What is needed — What is needed is every line of the data that includes the word "through". Please copy each one.

Saved entries
━━━━━━━━━━

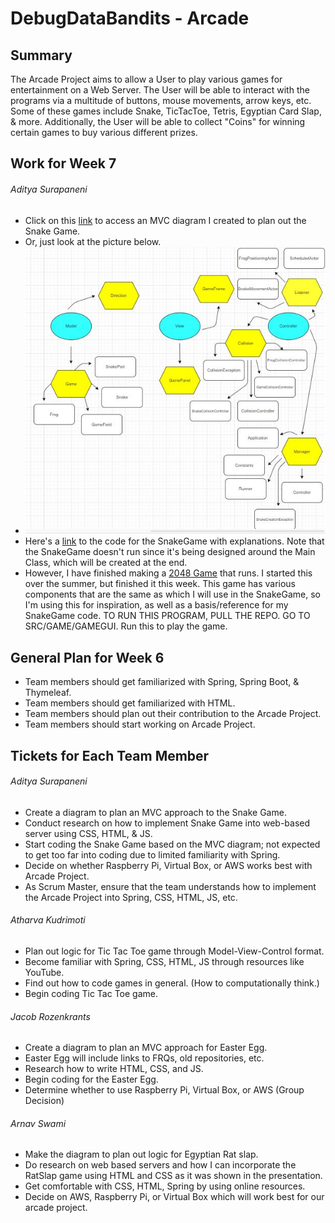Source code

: # DebugDataBandits - Arcade

## Summary

The Arcade Project aims to allow a User to play various games for entertainment on a Web Server. The User will be able to interact with the programs via a multitude of buttons, mouse movements, arrow keys, etc. Some of these games include Snake, TicTacToe, Tetris, Egyptian Card Slap, & more. Additionally, the User will be able to collect "Coins" for winning certain games to buy various different prizes.

## Work for Week 7

###### Aditya Surapaneni

- Click on this [link](https://drive.google.com/file/d/17y1B-VN6N9yavHkoa137qIdPxo7I_Ovl/view?usp=sharing) to access an MVC diagram I created to plan out the Snake Game.
- Or, just look at the picture below.
- ![](SnakeMVCDiagram.JPG)
- Here's a [link](https://github.com/AdityaS1426/DebugDataBandits-Arcade/issues) to the code for the SnakeGame with explanations. Note that the SnakeGame doesn't run since it's being designed around the Main Class, which will be created at the end.
- However, I have finished making a [2048 Game](https://github.com/AdityaS1426/DebugDataBandits-Arcade/tree/main/SRC/Game) that runs. I started this over the summer, but finished it this week. This game has various components that are the same as which I will use in the SnakeGame, so I'm using this for inspiration, as well as a basis/reference for my SnakeGame code. TO RUN THIS PROGRAM, PULL THE REPO. GO TO SRC/GAME/GAMEGUI. Run this to play the game.

## General Plan for Week 6

- Team members should get familiarized with Spring, Spring Boot, & Thymeleaf.
- Team members should get familiarized with HTML.
- Team members should plan out their contribution to the Arcade Project.
- Team members should start working on Arcade Project.

## Tickets for Each Team Member

###### Aditya Surapaneni

- Create a diagram to plan an MVC approach to the Snake Game.
- Conduct research on how to implement Snake Game into web-based server using CSS, HTML, & JS.
- Start coding the Snake Game based on the MVC diagram; not expected to get too far into coding due to limited familiarity with Spring.
- Decide on whether Raspberry Pi, Virtual Box, or AWS works best with Arcade Project.
- As Scrum Master, ensure that the team understands how to implement the Arcade Project into Spring, CSS, HTML, JS, etc.

###### Atharva Kudrimoti

- Plan out logic for Tic Tac Toe game through Model-View-Control format.
- Become familiar with Spring, CSS, HTML, JS through resources like YouTube.
- Find out how to code games in general. (How to computationally think.)
- Begin coding Tic Tac Toe game.

###### Jacob Rozenkrants

- Create a diagram to plan an MVC approach for Easter Egg.
- Easter Egg will include links to FRQs, old repositories, etc.
- Research how to write HTML, CSS, and JS.
- Begin coding for the Easter Egg.
- Determine whether to use Raspberry Pi, Virtual Box, or AWS (Group Decision)

###### Arnav Swami

- Make the diagram to plan out logic for Egyptian Rat slap. 
- Do research on web based servers and how I 
   can incorporate the RatSlap game using HTML 
   and CSS as it was shown in the presentation.
- Get comfortable with CSS, HTML, Spring by using online 
   resources.
 - Decide on AWS, Raspberry Pi, or Virtual Box which will 
   work best for our arcade project.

━━━━━━━━━━

Your response —
- Plan out logic for Tic Tac Toe game through Model-View-Control format.
- Become familiar with Spring, CSS, HTML, JS through resources like YouTube.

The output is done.